Periodically, you'll hear one of those stories--the ones that embrace doom and gloom. The ones that say there's a security breach or business betrayal around every corner. The ones told usually by fuddy-duddies who are mired in the past and don't understand how business is done or the world is run these days.
But remember: Just because they're paranoid doesn't mean they're not occasionally right.
Consider the trouble brought by businesses' increasing reliance on social media. And I'm not talking about the ordinary dangers of online life, such as the average malware scam.
No, I'm talking about what happens when individuals or even companies take over some aspect of your company's existence and then go to town. Last fall, Matt Kruse, the person who created Social Fixer, which let users configure a Facebook experience to their liking, allegedly was smacked down by Facebook and convinced to remove functionality, such as ad blocking, that made the product worth using for hundreds of thousands. Facebook reportedly took down Kruse's Facebook page, effectively cutting him off from most of his audience.
An overdependence on one company made this entrepreneur vulnerable to its whims. It's an old story in a way. Anytime you latch yourself to one company, either as a business or as a platform, you introduce some risk.
But it doesn't take a social-media giant to target you. Hackers can use social media, security lapses, and your inattention to gain control of social-media profiles and, potentially, even more fundamental assets of your company.
New Attacks
Developer Naoki Hiroshima told the story last month of how he lost his Twitter handle, @N. Someone hacked into his domain account with GoDaddy and then, claims Hiroshima, threatened to take possession of all his websites. Hiroshima wrote that he had been offered as much as $50,000 for the handle.

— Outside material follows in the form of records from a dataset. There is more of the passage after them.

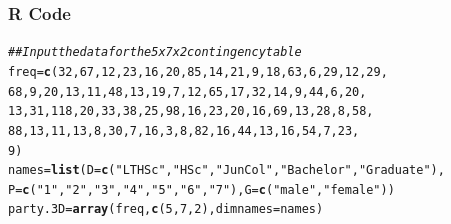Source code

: \documentclass[oneside]{book}\usepackage[]{graphicx}\usepackage[svgnames]{xcolor}
\makeatletter
\newcommand{\hlnum}[1]{\textcolor[rgb]{0.686,0.059,0.569}{#1}}%
\newcommand{\hlstr}[1]{\textcolor[rgb]{0.192,0.494,0.8}{#1}}%
\newcommand{\hlcom}[1]{\textcolor[rgb]{0.678,0.584,0.686}{\textit{#1}}}%
\newcommand{\hlstd}[1]{\textcolor[rgb]{0.345,0.345,0.345}{#1}}%
\newcommand{\hlkwb}[1]{\textcolor[rgb]{0.69,0.353,0.396}{#1}}%
\newcommand{\hlkwc}[1]{\textcolor[rgb]{0.333,0.667,0.333}{#1}}%
\newcommand{\hlkwd}[1]{\textcolor[rgb]{0.737,0.353,0.396}{\textbf{#1}}}%
\newenvironment{kframe}{%
 \def\at@end@of@kframe{}%
 \ifinner\ifhmode%
  \def\at@end@of@kframe{\end{minipage}}%
  \begin{minipage}{\columnwidth}%
 \fi\fi%
 \def\FrameCommand##1{\hskip\@totalleftmargin \hskip-\fboxsep
 \colorbox{shadecolor}{##1}\hskip-\fboxsep
     \hskip-\linewidth \hskip-\@totalleftmargin \hskip\columnwidth}%
 \MakeFramed {\advance\hsize-\width
   \@totalleftmargin\z@ \linewidth\hsize
   \@setminipage}}%
 {\par\unskip\endMakeFramed%
 \at@end@of@kframe}
\newenvironment{knitrout}{}{} %
\makeatother
\begin{document}
\subsubsection*{R Code}
\begin{knitrout}
\color{fgcolor}\begin{kframe}
\begin{alltt}
\hlcom{## Input the data for the 5 x 7 x 2 contingency table}
\hlstd{freq} \hlkwb{=} \hlkwd{c}\hlstd{(}\hlnum{32}\hlstd{,} \hlnum{67}\hlstd{,} \hlnum{12}\hlstd{,} \hlnum{23}\hlstd{,} \hlnum{16}\hlstd{,} \hlnum{20}\hlstd{,} \hlnum{85}\hlstd{,} \hlnum{14}\hlstd{,} \hlnum{21}\hlstd{,} \hlnum{9}\hlstd{,} \hlnum{18}\hlstd{,} \hlnum{63}\hlstd{,} \hlnum{6}\hlstd{,} \hlnum{29}\hlstd{,} \hlnum{12}\hlstd{,} \hlnum{29}\hlstd{,}
  \hlnum{68}\hlstd{,} \hlnum{9}\hlstd{,} \hlnum{20}\hlstd{,} \hlnum{13}\hlstd{,} \hlnum{11}\hlstd{,} \hlnum{48}\hlstd{,} \hlnum{13}\hlstd{,} \hlnum{19}\hlstd{,} \hlnum{7}\hlstd{,} \hlnum{12}\hlstd{,} \hlnum{65}\hlstd{,} \hlnum{17}\hlstd{,} \hlnum{32}\hlstd{,} \hlnum{14}\hlstd{,} \hlnum{9}\hlstd{,} \hlnum{44}\hlstd{,} \hlnum{6}\hlstd{,} \hlnum{20}\hlstd{,}
  \hlnum{13}\hlstd{,} \hlnum{31}\hlstd{,} \hlnum{118}\hlstd{,} \hlnum{20}\hlstd{,} \hlnum{33}\hlstd{,} \hlnum{38}\hlstd{,} \hlnum{25}\hlstd{,} \hlnum{98}\hlstd{,} \hlnum{16}\hlstd{,} \hlnum{23}\hlstd{,} \hlnum{20}\hlstd{,} \hlnum{16}\hlstd{,} \hlnum{69}\hlstd{,} \hlnum{13}\hlstd{,} \hlnum{28}\hlstd{,} \hlnum{8}\hlstd{,} \hlnum{58}\hlstd{,}
  \hlnum{88}\hlstd{,} \hlnum{13}\hlstd{,} \hlnum{11}\hlstd{,} \hlnum{13}\hlstd{,} \hlnum{8}\hlstd{,} \hlnum{30}\hlstd{,} \hlnum{7}\hlstd{,} \hlnum{16}\hlstd{,} \hlnum{3}\hlstd{,} \hlnum{8}\hlstd{,} \hlnum{82}\hlstd{,} \hlnum{16}\hlstd{,} \hlnum{44}\hlstd{,} \hlnum{13}\hlstd{,} \hlnum{16}\hlstd{,} \hlnum{54}\hlstd{,} \hlnum{7}\hlstd{,} \hlnum{23}\hlstd{,}
  \hlnum{9}\hlstd{)}
\hlstd{names} \hlkwb{=} \hlkwd{list}\hlstd{(}\hlkwc{D} \hlstd{=} \hlkwd{c}\hlstd{(}\hlstr{"LT HSc"}\hlstd{,} \hlstr{"HSc"}\hlstd{,} \hlstr{"JunCol"}\hlstd{,} \hlstr{"Bachelor"}\hlstd{,} \hlstr{"Graduate"}\hlstd{),}
  \hlkwc{P} \hlstd{=} \hlkwd{c}\hlstd{(}\hlstr{"1"}\hlstd{,} \hlstr{"2"}\hlstd{,} \hlstr{"3"}\hlstd{,} \hlstr{"4"}\hlstd{,} \hlstr{"5"}\hlstd{,} \hlstr{"6"}\hlstd{,} \hlstr{"7"}\hlstd{),} \hlkwc{G} \hlstd{=} \hlkwd{c}\hlstd{(}\hlstr{"male"}\hlstd{,} \hlstr{"female"}\hlstd{))}
\hlstd{party.3D} \hlkwb{=} \hlkwd{array}\hlstd{(freq,} \hlkwd{c}\hlstd{(}\hlnum{5}\hlstd{,} \hlnum{7}\hlstd{,} \hlnum{2}\hlstd{),} \hlkwc{dimnames} \hlstd{= names)}

\end{alltt}
\end{kframe}
\end{knitrout}
\end{document}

This happened in January. Another fluke? Tell that to Josh Bryant who, at the end of January, wrote about how he almost lost his $500,000 Twitter handle--and his startup.
Bryant has the handle @JB on both Twitter and Instagram. It's been a big target for hackers, first because of the Jonas Brothers and now Justin Bieber. The attack on his Twitter account came through his Amazon account, where, again, someone used social engineering to persuade some helpful customer service person to turn over sensitive information. Again, read this account and see how easy it can be for a determined person to become you.
The bigger problem was that Bryant's Amazon account was also the one he used to get cloud services for his startup, Droplr. As he wrote:
My startup, Droplr, is completely based on Amazon's stack, from using EC2 servers where we host all of our technology to S3, which we use for file storage. This attacker had access to all of it. I was extremely lucky that in his rush to gain access to @jb, he didn't think to check if my account had anything under AWS.
Maybe it's all complaining by a bunch of Chicken Littles. The sky might not fall, although it can be ridiculously easy for someone with public information on you to crack into one account and use that information to get to others. And any one of those accounts will hold the keys, if not to an Amazon AWS connection, then to your Salesforce.com account or maybe your cloud-hosted financial books.
In any case, can you afford for a chunk of the sky to drop on your head? In each case, the difference between disaster and safety was attention by the target. Just how attentive are you?